_WHAT TO WORK ON_.
Retype only what runs from the first line of the listing to the line holding "### Styling & Design", both included. Do not retype the pictures.

_MATERIAL SHOWN_.

== Segment start ==

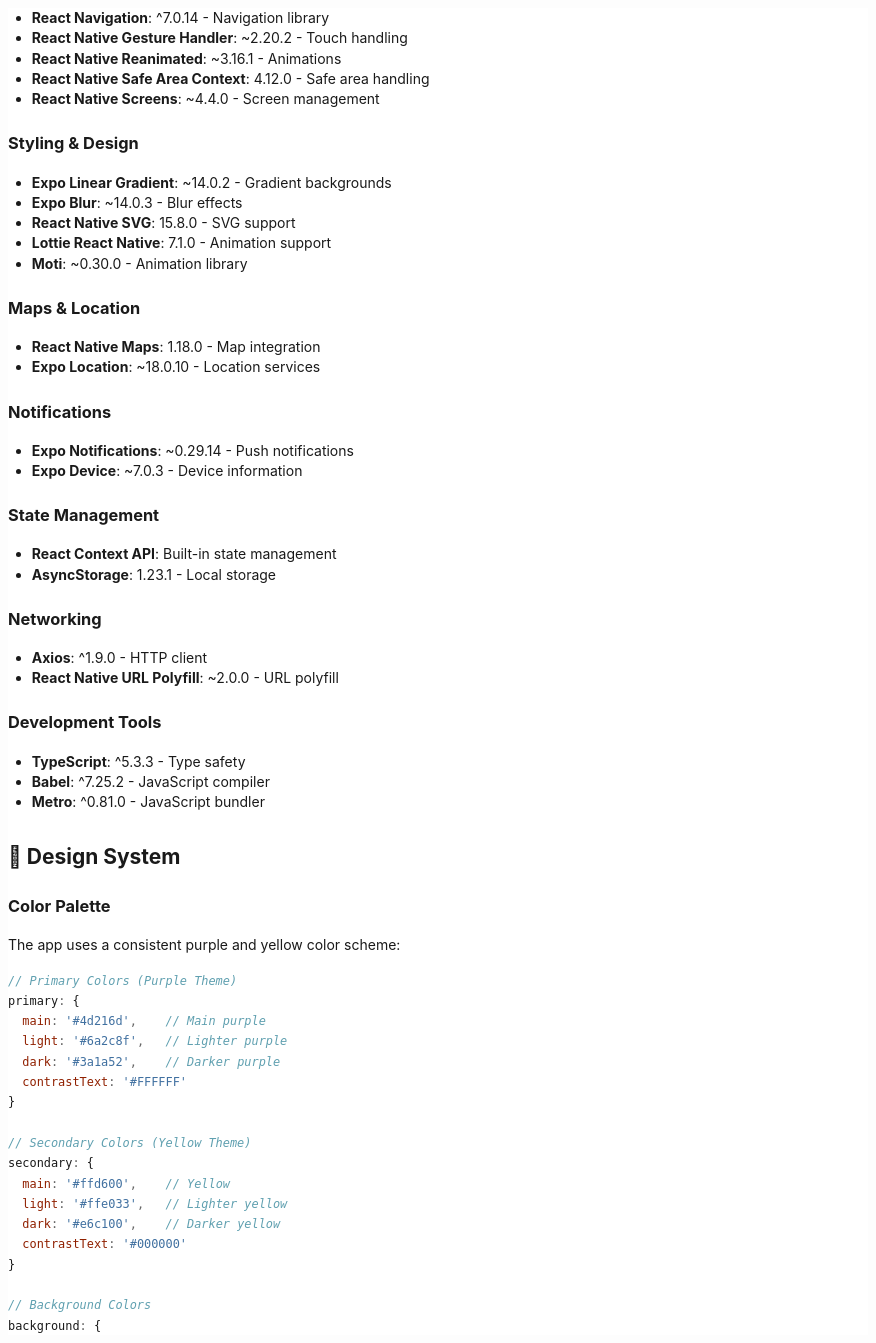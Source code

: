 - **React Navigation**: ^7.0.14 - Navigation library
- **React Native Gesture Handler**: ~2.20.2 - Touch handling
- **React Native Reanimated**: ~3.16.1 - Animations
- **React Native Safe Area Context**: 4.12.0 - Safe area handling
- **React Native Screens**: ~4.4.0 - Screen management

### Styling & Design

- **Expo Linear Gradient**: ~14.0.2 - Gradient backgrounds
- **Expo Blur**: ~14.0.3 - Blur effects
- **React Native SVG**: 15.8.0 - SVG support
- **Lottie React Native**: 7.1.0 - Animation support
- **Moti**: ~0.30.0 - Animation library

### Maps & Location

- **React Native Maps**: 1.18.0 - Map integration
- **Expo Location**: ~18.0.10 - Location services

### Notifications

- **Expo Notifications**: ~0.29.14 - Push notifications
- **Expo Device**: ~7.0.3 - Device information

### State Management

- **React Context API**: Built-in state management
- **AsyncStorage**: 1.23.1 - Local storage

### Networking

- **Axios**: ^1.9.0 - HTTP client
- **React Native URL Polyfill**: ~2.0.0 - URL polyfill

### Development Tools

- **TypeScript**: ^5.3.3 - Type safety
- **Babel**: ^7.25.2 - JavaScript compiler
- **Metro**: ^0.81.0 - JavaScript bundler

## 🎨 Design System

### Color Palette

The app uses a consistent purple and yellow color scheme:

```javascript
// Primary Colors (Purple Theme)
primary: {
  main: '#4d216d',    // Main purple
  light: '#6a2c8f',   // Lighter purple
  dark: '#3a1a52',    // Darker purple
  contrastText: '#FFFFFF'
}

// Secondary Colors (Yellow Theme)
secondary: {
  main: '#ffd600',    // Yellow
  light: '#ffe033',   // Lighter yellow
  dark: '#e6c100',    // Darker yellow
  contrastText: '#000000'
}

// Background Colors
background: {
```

== Segment end ==

_FINISHED TASK_.
Source code

: - **React Navigation**: ^7.0.14 - Navigation library
- **React Native Gesture Handler**: ~2.20.2 - Touch handling
- **React Native Reanimated**: ~3.16.1 - Animations
- **React Native Safe Area Context**: 4.12.0 - Safe area handling
- **React Native Screens**: ~4.4.0 - Screen management

### Styling & Design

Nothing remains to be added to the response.